Instructions to follow: Write out all of the entries exactly as given.

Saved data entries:
== Segment start ==
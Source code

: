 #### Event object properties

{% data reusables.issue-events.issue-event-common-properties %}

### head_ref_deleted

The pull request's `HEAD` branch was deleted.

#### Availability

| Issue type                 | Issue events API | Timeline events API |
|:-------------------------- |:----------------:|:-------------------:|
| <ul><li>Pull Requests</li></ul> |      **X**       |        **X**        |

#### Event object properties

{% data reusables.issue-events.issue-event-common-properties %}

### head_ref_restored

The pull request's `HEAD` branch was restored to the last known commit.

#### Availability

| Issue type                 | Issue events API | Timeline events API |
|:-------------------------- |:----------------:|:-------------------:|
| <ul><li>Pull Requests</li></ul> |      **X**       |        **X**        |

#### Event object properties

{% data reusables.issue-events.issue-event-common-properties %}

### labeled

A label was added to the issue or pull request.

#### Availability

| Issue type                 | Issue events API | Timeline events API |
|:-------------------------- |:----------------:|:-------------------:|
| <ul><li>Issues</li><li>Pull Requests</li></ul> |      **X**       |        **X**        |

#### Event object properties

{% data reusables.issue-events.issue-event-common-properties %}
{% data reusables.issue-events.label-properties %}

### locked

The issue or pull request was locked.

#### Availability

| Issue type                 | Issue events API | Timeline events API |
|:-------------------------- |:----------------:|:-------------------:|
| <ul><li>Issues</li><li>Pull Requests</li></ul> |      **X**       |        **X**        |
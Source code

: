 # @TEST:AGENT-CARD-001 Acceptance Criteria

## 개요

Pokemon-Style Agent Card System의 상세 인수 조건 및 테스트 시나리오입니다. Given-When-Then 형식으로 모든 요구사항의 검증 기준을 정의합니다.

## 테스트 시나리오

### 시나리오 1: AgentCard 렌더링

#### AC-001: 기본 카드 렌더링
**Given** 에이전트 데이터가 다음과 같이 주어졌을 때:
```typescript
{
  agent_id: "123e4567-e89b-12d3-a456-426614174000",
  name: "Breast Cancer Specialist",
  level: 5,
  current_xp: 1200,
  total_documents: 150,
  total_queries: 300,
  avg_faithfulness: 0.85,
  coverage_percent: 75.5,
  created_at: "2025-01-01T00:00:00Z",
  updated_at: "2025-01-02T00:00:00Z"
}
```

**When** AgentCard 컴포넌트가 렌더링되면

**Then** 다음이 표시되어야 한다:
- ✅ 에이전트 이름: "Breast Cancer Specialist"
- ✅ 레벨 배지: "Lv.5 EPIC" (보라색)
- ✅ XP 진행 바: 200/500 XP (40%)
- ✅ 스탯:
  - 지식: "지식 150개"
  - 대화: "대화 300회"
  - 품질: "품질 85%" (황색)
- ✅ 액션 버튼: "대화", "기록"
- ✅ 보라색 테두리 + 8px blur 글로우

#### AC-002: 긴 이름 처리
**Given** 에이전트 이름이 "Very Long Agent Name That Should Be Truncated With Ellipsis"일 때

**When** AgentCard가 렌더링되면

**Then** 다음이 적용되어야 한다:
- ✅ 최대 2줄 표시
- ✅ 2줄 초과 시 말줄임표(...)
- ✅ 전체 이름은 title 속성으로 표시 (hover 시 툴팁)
== Segment end ==
Response box:
Source code

: #### Event object properties

{% data reusables.issue-events.issue-event-common-properties %}

### head_ref_deleted

The pull request's `HEAD` branch was deleted.

#### Availability

| Issue type                 | Issue events API | Timeline events API |
|:-------------------------- |:----------------:|:-------------------:|
| <ul><li>Pull Requests</li></ul> |      **X**       |        **X**        |

#### Event object properties

{% data reusables.issue-events.issue-event-common-properties %}

### head_ref_restored

The pull request's `HEAD` branch was restored to the last known commit.

#### Availability

| Issue type                 | Issue events API | Timeline events API |
|:-------------------------- |:----------------:|:-------------------:|
| <ul><li>Pull Requests</li></ul> |      **X**       |        **X**        |

#### Event object properties

{% data reusables.issue-events.issue-event-common-properties %}

### labeled

A label was added to the issue or pull request.

#### Availability

| Issue type                 | Issue events API | Timeline events API |
|:-------------------------- |:----------------:|:-------------------:|
| <ul><li>Issues</li><li>Pull Requests</li></ul> |      **X**       |        **X**        |

#### Event object properties

{% data reusables.issue-events.issue-event-common-properties %}
{% data reusables.issue-events.label-properties %}

### locked

The issue or pull request was locked.

#### Availability

| Issue type                 | Issue events API | Timeline events API |
|:-------------------------- |:----------------:|:-------------------:|
| <ul><li>Issues</li><li>Pull Requests</li></ul> |      **X**       |        **X**        |
Source code

: # @TEST:AGENT-CARD-001 Acceptance Criteria

## 개요

Pokemon-Style Agent Card System의 상세 인수 조건 및 테스트 시나리오입니다. Given-When-Then 형식으로 모든 요구사항의 검증 기준을 정의합니다.

## 테스트 시나리오

### 시나리오 1: AgentCard 렌더링

#### AC-001: 기본 카드 렌더링
**Given** 에이전트 데이터가 다음과 같이 주어졌을 때:
```typescript
{
  agent_id: "123e4567-e89b-12d3-a456-426614174000",
  name: "Breast Cancer Specialist",
  level: 5,
  current_xp: 1200,
  total_documents: 150,
  total_queries: 300,
  avg_faithfulness: 0.85,
  coverage_percent: 75.5,
  created_at: "2025-01-01T00:00:00Z",
  updated_at: "2025-01-02T00:00:00Z"
}
```

**When** AgentCard 컴포넌트가 렌더링되면

**Then** 다음이 표시되어야 한다:
- ✅ 에이전트 이름: "Breast Cancer Specialist"
- ✅ 레벨 배지: "Lv.5 EPIC" (보라색)
- ✅ XP 진행 바: 200/500 XP (40%)
- ✅ 스탯:
  - 지식: "지식 150개"
  - 대화: "대화 300회"
  - 품질: "품질 85%" (황색)
- ✅ 액션 버튼: "대화", "기록"
- ✅ 보라색 테두리 + 8px blur 글로우

#### AC-002: 긴 이름 처리
**Given** 에이전트 이름이 "Very Long Agent Name That Should Be Truncated With Ellipsis"일 때

**When** AgentCard가 렌더링되면

**Then** 다음이 적용되어야 한다:
- ✅ 최대 2줄 표시
- ✅ 2줄 초과 시 말줄임표(...)
- ✅ 전체 이름은 title 속성으로 표시 (hover 시 툴팁)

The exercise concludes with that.